[Conférence] D’où viennent nos légumes ? La journée d’information SNHF partie 1/4

Conférence en présentiel

Partie 1
Date :
16 novembre 2023 de 14h30 à 17h00
Lieu : Académie d’agriculture de France, 18 rue de Bellechasse, 75007 Paris
Tarif et inscription : gratuit, inscription en ligne

  • Centres d’origine et de diversification des principales espèces, par Michel Chauvet
  • Histoire de la consommation de légumes en Occident, par Florent Quellier
  • Les marchés du Moyen Âge, par Madeleine Ferrière

Ces journées d’information s’organisent en une conférence en présentiel le 16 novembre suivie de trois webinaires : les 5, 12 et 19 décembre 2023.

Les journées d’information de la SNHF 2023

REVOIR LES CONFÉRENCES

Centres d’origine et de diversification des principales espèces, par Michel Chauvet

Histoire de la consommation de légumes en Occident, par Florent Quellier

Les marchés du Moyen Âge, par Madeleine Ferrière

Michel Chauvet

Ethnobotaniste, ingénieur agronome

Michel Chauvet a débuté sa carrière au secteur légumes du Centre français du commerce extérieur. Il a ensuite été recruté par l’INRA comme chargé de mission au BRG (Bureau des ressources génétiques) et a participé aux négociations internationales sur la biodiversité et les ressources génétiques. Son intérêt pour la diversité des plantes cultivées l’a conduit à se spécialiser en ethnobotanique. Arrivé à Montpellier en 1999, il a d’abord été conseiller scientifique à Agropolis-Museum et responsable français de PROTA (Ressources végétales d’Afrique tropicale). En 2008, il a rejoint le laboratoire de botanique AMAP dans le cadre de Pl@ntNet, pour développer le projet Pl@ntUse, encyclopédie en ligne sur les plantes utiles. Il a aussi publié un certain nombre de livres, dont l’Encyclopédie des plantes alimentaires (2018).

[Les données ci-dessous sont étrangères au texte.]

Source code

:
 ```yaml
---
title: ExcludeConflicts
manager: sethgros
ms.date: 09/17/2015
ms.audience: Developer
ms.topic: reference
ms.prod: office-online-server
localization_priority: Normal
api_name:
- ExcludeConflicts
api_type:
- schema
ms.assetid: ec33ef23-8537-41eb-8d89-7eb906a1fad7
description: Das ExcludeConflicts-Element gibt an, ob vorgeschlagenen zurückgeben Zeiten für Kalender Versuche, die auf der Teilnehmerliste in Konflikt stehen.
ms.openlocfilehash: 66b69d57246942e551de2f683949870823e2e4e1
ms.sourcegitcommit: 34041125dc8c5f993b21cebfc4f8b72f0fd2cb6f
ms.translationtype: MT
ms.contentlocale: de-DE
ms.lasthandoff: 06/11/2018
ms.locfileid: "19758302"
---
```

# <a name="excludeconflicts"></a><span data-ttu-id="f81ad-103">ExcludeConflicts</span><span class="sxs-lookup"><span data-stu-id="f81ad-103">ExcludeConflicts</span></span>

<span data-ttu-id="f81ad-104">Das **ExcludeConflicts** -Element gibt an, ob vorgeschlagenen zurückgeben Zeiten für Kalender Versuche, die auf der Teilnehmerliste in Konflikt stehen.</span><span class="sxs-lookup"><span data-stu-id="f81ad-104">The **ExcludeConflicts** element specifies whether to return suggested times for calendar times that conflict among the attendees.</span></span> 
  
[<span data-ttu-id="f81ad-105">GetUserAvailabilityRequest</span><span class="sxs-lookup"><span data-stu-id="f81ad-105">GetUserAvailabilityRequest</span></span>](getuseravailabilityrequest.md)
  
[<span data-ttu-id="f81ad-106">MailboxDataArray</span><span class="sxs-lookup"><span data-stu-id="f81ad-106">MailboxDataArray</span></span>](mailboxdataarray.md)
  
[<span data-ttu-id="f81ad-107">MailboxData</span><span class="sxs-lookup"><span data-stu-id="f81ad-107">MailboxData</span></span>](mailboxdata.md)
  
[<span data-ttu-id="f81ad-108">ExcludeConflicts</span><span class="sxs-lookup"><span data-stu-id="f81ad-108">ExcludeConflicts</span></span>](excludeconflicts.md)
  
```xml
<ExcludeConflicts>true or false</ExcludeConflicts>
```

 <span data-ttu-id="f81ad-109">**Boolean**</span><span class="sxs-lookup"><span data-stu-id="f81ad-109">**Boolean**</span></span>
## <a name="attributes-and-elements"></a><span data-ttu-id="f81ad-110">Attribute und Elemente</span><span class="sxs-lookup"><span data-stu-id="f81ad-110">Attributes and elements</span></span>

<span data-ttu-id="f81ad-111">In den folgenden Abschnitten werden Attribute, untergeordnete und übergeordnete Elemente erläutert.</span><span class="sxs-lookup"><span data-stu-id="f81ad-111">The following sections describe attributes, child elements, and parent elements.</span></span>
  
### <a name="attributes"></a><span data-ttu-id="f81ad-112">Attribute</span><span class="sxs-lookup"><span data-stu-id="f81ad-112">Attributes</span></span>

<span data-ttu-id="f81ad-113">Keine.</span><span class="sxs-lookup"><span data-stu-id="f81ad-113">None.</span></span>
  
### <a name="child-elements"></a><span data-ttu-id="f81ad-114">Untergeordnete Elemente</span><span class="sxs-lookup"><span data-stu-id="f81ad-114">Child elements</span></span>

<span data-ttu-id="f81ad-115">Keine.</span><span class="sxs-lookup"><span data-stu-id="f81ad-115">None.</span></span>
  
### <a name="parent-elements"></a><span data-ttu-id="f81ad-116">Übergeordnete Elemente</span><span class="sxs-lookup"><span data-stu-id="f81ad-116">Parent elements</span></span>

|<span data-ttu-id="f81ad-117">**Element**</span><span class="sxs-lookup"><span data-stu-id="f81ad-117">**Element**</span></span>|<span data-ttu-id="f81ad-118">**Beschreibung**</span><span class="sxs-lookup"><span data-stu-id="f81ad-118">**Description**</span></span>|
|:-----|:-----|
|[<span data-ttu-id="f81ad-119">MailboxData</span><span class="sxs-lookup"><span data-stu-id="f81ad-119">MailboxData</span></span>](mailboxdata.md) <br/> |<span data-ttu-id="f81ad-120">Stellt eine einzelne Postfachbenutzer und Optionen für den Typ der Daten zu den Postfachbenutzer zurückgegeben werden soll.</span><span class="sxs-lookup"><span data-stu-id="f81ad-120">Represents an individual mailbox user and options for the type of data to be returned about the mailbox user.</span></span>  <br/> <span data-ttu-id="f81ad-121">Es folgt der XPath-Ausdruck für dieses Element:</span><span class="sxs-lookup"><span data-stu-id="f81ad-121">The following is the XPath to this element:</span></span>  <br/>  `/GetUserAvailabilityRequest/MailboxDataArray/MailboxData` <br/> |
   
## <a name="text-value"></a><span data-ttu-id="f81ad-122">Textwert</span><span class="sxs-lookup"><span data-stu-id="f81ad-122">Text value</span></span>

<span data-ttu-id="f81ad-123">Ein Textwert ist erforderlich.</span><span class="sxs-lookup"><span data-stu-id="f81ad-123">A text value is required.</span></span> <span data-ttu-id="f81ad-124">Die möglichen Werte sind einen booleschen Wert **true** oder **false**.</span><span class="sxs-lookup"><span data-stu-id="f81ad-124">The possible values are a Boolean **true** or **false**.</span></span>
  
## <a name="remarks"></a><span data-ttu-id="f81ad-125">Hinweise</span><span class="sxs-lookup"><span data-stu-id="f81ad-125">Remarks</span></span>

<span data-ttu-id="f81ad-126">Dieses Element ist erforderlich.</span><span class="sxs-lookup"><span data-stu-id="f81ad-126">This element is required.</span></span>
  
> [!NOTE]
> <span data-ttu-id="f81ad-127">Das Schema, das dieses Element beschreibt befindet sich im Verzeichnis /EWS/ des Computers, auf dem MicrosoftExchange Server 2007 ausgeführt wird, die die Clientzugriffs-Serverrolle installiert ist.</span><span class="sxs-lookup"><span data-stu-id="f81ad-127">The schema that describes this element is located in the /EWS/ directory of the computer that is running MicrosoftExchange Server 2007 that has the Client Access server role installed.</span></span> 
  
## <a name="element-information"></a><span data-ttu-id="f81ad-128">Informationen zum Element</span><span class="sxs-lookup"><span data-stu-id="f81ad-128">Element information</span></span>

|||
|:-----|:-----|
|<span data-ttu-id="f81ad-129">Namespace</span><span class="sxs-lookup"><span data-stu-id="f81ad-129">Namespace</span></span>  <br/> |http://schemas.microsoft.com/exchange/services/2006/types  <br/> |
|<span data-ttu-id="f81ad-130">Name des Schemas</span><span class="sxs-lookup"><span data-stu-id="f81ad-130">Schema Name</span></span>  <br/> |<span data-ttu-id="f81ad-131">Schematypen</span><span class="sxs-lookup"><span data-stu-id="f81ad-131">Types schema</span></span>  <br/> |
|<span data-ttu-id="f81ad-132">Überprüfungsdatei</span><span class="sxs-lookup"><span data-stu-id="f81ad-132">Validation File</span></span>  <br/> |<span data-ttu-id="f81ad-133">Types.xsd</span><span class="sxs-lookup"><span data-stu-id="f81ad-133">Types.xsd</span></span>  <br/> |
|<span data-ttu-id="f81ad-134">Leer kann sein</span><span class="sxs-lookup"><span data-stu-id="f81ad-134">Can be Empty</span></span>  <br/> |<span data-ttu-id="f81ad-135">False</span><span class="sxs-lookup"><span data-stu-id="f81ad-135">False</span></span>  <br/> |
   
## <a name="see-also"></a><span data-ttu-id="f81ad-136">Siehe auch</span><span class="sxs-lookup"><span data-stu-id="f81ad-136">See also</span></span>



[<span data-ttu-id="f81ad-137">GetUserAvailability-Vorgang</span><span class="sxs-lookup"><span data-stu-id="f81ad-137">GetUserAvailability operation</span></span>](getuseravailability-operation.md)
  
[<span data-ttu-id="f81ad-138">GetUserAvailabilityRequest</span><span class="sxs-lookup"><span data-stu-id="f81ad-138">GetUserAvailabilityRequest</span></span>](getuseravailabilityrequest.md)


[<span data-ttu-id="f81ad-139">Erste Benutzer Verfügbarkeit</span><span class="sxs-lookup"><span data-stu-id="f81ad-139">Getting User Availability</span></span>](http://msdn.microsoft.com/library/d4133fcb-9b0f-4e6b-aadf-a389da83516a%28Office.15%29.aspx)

Centres d’origine et de diversification des principales espèces de légumes

La plupart des légumes consommés en Europe viennent d’autres continents. Ce constat suscite souvent l’étonnement du grand public. On ne pouvait pas faire de ratatouille avant Christophe Colomb !

La notion de centre d’origine prête à confusion. Elle peut se référer à l’aire de répartition d’une espèce sauvage, ou bien, selon la conception de Vavilov, à la zone qui concentre le maximum de variétés cultivées, et qui est celle où cette espèce a été mise en culture pour la première fois.

La différence est de taille, puisqu’un certain nombre d’espèces ont été domestiquées ailleurs que dans l’aire de répartition de l’espèce sauvage. C’est le cas de la tomate, sud-américaine domestiquée au Mexique, et de l’aubergine, africaine domestiquée dans la région indo-birmane. Les deux se sont d’abord répandues comme adventices.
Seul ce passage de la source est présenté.